§ **EXERCISE**
Within the listing below, please show every line carrying the string "Python".

§ **PROVIDED DATA**
• • • • •

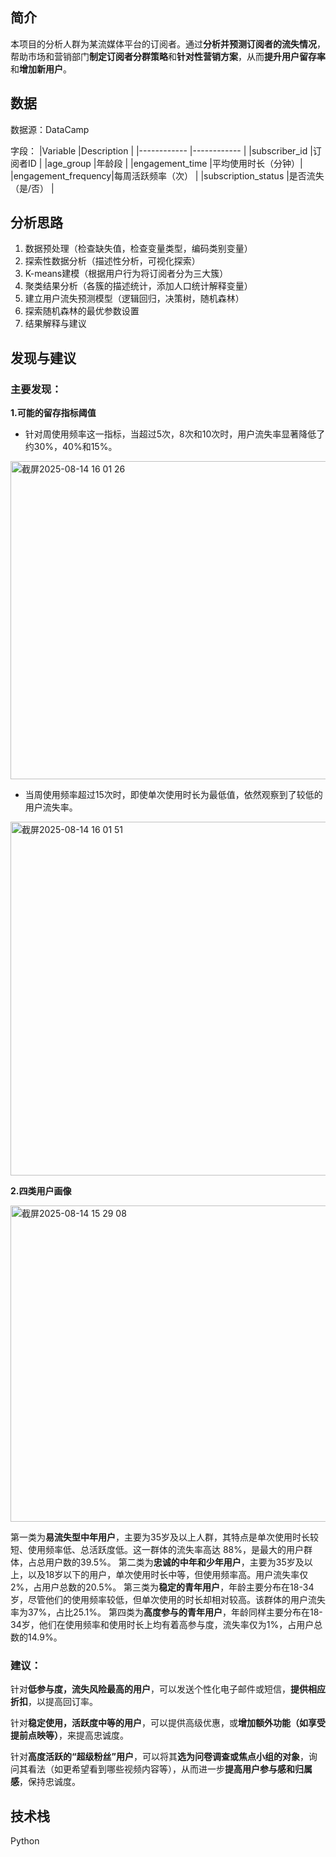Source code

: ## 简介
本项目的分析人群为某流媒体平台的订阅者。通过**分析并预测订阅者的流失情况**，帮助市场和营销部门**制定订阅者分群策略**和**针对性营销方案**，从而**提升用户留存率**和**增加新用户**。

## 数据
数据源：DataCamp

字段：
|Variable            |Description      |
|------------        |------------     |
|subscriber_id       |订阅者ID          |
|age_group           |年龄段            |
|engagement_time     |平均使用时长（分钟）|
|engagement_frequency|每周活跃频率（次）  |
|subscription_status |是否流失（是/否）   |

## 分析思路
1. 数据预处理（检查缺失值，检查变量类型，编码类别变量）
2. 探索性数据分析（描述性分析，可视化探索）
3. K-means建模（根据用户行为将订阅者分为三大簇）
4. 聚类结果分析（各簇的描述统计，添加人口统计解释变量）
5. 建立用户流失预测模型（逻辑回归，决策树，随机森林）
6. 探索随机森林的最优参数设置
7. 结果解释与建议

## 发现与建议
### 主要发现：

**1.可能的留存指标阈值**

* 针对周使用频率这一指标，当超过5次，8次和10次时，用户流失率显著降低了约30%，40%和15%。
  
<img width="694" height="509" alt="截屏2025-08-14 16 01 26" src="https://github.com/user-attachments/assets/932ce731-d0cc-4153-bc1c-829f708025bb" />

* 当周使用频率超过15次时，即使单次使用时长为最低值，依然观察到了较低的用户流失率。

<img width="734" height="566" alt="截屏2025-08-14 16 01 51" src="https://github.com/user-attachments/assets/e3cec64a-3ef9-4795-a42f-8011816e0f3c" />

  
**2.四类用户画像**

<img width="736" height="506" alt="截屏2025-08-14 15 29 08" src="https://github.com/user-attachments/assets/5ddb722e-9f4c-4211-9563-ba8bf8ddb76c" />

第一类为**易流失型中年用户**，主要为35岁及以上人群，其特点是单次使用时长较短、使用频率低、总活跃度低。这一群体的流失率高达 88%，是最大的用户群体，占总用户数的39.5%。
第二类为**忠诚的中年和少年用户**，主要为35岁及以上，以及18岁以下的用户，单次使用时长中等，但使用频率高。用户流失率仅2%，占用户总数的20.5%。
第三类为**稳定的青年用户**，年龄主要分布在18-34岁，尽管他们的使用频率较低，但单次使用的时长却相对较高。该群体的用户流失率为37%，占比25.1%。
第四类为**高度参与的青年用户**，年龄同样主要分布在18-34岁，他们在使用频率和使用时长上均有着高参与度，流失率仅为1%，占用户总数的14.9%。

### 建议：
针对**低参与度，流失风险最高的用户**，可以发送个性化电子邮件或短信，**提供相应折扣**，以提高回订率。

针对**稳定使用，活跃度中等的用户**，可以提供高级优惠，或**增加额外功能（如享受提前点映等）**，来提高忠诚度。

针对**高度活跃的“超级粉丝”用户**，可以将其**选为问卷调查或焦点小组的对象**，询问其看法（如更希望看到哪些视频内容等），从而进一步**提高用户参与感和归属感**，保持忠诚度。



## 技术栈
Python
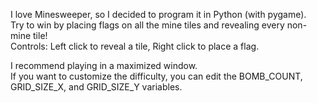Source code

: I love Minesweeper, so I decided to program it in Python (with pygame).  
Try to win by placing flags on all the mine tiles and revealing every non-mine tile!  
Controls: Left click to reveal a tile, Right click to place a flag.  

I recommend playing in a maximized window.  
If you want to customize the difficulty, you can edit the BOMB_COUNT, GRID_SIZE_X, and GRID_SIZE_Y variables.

• • • • •

§ **TASK RESULT**
Python
: I love Minesweeper, so I decided to program it in Python (with pygame).  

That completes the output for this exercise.